Cronenberg's Cannes competitor Spider took the Toronto-City Award for Best Canadian Feature while Sokurov's technical masterpiece, Russian Ark, an epochal 96 minute, single-take, won the inaugural Independent Film Channel Visions Award.

The Visions jury gave special citations to Fernando Meirelles' City Of God and Gus Van Sant's Gerry.

Venice Golden Lion winner Peter Mullan added another prize to his trophy room; his feature The Magdalene Sisters won the Volkswagen Discovery Award, as polled by the festival's press corps.

Niki Caro's highly-touted New Zeland-Germany co-production The Whale Rider, (pictured) a contemporary story inspired by Maori myth, was the winner of the audience prize, the AGF People's Choice Award.

First and second runners-up respectively were Michael Moore's Bowling For Columbine and Gurinder Chadha's Bend It Like Beckham.

The FIPRESCI prize was awarded to Les Chemins De L'oued, a drama about a French man hiding out in Algeria, directed by French filmmaker Gael Morel (A Toute Vitesse). The jury praised the film's political risk taking and "its power to disturb"; Morel, the only international filmmaker present to accept a prize, said he would take the prize like "a vitamin".

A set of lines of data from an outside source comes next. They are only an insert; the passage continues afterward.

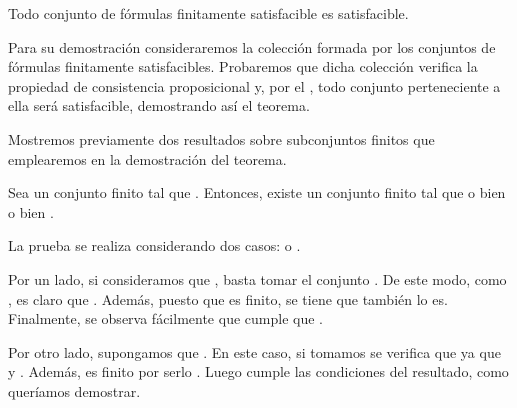 \begin{isabellebody}
\begin{isamarkuptext}
  \begin{teorema}
    Todo conjunto de fórmulas finitamente satisfacible es satisfacible.
  \end{teorema}

  Para su demostración consideraremos la colección formada por los conjuntos de fórmulas finitamente 
  satisfacibles. Probaremos que dicha colección verifica la propiedad de consistencia proposicional
  y, por el , todo conjunto perteneciente a ella será
  satisfacible, demostrando así el teorema.

  Mostremos previamente dos resultados sobre subconjuntos finitos que emplearemos en la 
  demostración del teorema.

  \begin{lema}
    Sea  un conjunto finito tal que . Entonces, existe un conjunto finito  
    tal que o bien  o bien .
  \end{lema}

  \begin{demostracion}
   La prueba se realiza considerando dos casos:  o .

   Por un lado, si consideramos que , basta tomar el conjunto . 
   De este modo, como , es claro que . Además, puesto que  es finito,
   se tiene que  también lo es. Finalmente, se observa fácilmente que cumple que .

   Por otro lado, supongamos que . En este caso, si tomamos  se verifica que
    ya que  y . Además,  es finito por serlo . Luego cumple
   las condiciones del resultado, como queríamos demostrar.
  \end{demostracion}


\end{isamarkuptext}
\end{isabellebody}
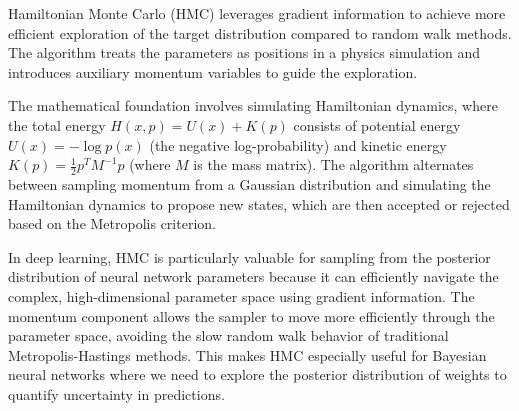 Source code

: Hamiltonian Monte Carlo (HMC) leverages gradient information to achieve more efficient exploration of the target distribution compared to random walk methods. The algorithm treats the parameters as positions in a physics simulation and introduces auxiliary momentum variables to guide the exploration.

The mathematical foundation involves simulating Hamiltonian dynamics, where the total energy $H(x, p) = U(x) + K(p)$ consists of potential energy $U(x) = -\log p(x)$ (the negative log-probability) and kinetic energy $K(p) = \frac{1}{2}p^T M^{-1} p$ (where $M$ is the mass matrix). The algorithm alternates between sampling momentum from a Gaussian distribution and simulating the Hamiltonian dynamics to propose new states, which are then accepted or rejected based on the Metropolis criterion.

In deep learning, HMC is particularly valuable for sampling from the posterior distribution of neural network parameters because it can efficiently navigate the complex, high-dimensional parameter space using gradient information. The momentum component allows the sampler to move more efficiently through the parameter space, avoiding the slow random walk behavior of traditional Metropolis-Hastings methods. This makes HMC especially useful for Bayesian neural networks where we need to explore the posterior distribution of weights to quantify uncertainty in predictions.






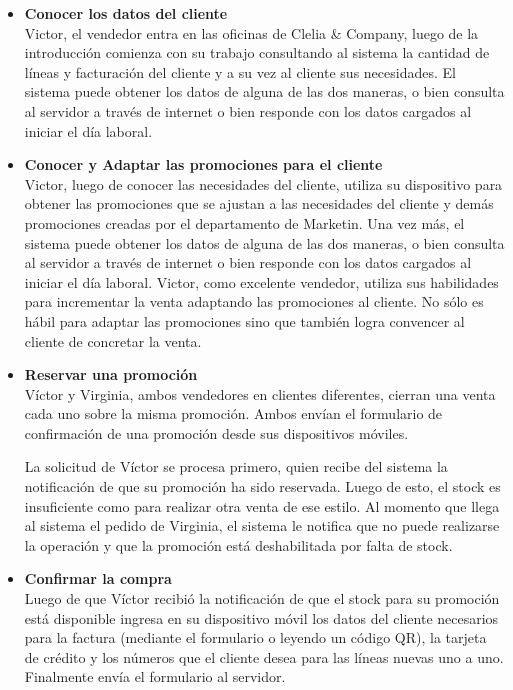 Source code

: \begin{itemize}
  \item \textbf{Conocer los datos del cliente} \\
    Victor, el vendedor entra en las oficinas de Clelia \& Company, luego de la introducción comienza con su trabajo consultando al sistema la cantidad de líneas y facturación del cliente y a su vez al cliente sus necesidades. El sistema puede obtener los datos de alguna de las dos maneras, o bien consulta al servidor a través de internet o bien responde con los datos cargados al iniciar el día laboral.

  \item \textbf{Conocer y Adaptar las promociones para el cliente} \\
    Victor, luego de conocer las necesidades del cliente, utiliza su dispositivo para obtener las promociones que se ajustan a las necesidades del cliente y demás promociones creadas por el departamento de Marketin. Una vez más, el sistema puede obtener los datos de alguna de las dos maneras, o bien consulta al servidor a través de internet o bien responde con los datos cargados al iniciar el día laboral. Victor, como excelente vendedor, utiliza sus habilidades para incrementar la venta adaptando las promociones al cliente.
    No sólo es hábil para adaptar las promociones sino que también logra convencer al cliente de concretar la venta.

  \item \textbf{Reservar una promoción} \\
    Víctor y Virginia, ambos vendedores en clientes diferentes, cierran una venta cada uno sobre la misma
    promoción. Ambos envían el formulario de confirmación de una promoción desde sus dispositivos móviles.

    La solicitud de Víctor se procesa primero, quien recibe del sistema la
    notificación de que su promoción ha sido reservada. Luego de esto, el stock
    es insuficiente como para realizar otra venta de ese estilo. Al momento que
    llega al sistema el pedido de Virginia, el sistema le notifica que no puede
    realizarse la operación y que la promoción está deshabilitada por falta de
    stock.

  \item \textbf{Confirmar la compra} \\
    Luego de que Víctor recibió la notificación de que el stock para su 
    promoción está disponible ingresa en su dispositivo móvil los datos del cliente necesarios para la factura (mediante el formulario o leyendo un código 
    QR), la tarjeta de crédito y los números que el cliente desea para las líneas nuevas uno a uno. 
    Finalmente envía el formulario al servidor.
\end{itemize}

The jury gave special mention to Susanne Bier's Dogme outing Open Hearts, "for proving that Dogme has come of age and matured into a potent cinema language."

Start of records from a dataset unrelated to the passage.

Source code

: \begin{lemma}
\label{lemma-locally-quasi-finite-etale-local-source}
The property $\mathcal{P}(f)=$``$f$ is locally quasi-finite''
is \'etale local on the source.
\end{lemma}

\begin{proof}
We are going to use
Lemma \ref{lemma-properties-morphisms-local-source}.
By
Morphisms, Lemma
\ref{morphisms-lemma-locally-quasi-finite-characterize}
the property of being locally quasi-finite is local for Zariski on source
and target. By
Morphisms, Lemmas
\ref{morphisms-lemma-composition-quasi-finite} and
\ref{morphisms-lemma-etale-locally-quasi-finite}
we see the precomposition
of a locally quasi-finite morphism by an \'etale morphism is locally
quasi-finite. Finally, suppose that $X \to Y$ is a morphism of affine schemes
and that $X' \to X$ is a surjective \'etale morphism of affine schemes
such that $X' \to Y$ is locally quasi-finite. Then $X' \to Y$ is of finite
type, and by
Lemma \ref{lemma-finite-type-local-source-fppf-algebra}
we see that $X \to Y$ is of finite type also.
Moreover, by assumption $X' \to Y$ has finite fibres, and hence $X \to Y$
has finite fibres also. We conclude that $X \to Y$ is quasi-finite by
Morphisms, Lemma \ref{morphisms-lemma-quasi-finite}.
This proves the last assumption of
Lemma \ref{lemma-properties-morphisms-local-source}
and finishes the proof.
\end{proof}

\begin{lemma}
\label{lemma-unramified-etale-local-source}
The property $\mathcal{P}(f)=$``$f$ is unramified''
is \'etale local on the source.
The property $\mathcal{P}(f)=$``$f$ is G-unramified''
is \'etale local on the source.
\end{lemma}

Canadian filmmakers in the spotlight included Best First Feature winner Wiebke von Carolsfeld for Marion Bridge while the prize for best Canadian short film went to Ann Marie Fleming for Blue Skies

Addressing an upbeat crowd, festival director Piers Handling echoed the widely-felt sense of relief that the ten-day event was uninterrupted by anything more severe than fire alarms and over-flowing press and industry screenings.

Early in the festival, screenings for a few must-see titles such as Jet Lag and Far From Heaven were filled to capacity, leaving some major US critics tapping their toes.

In all the festival screened 345 films from 50 countries - including 180 world and North American premieres.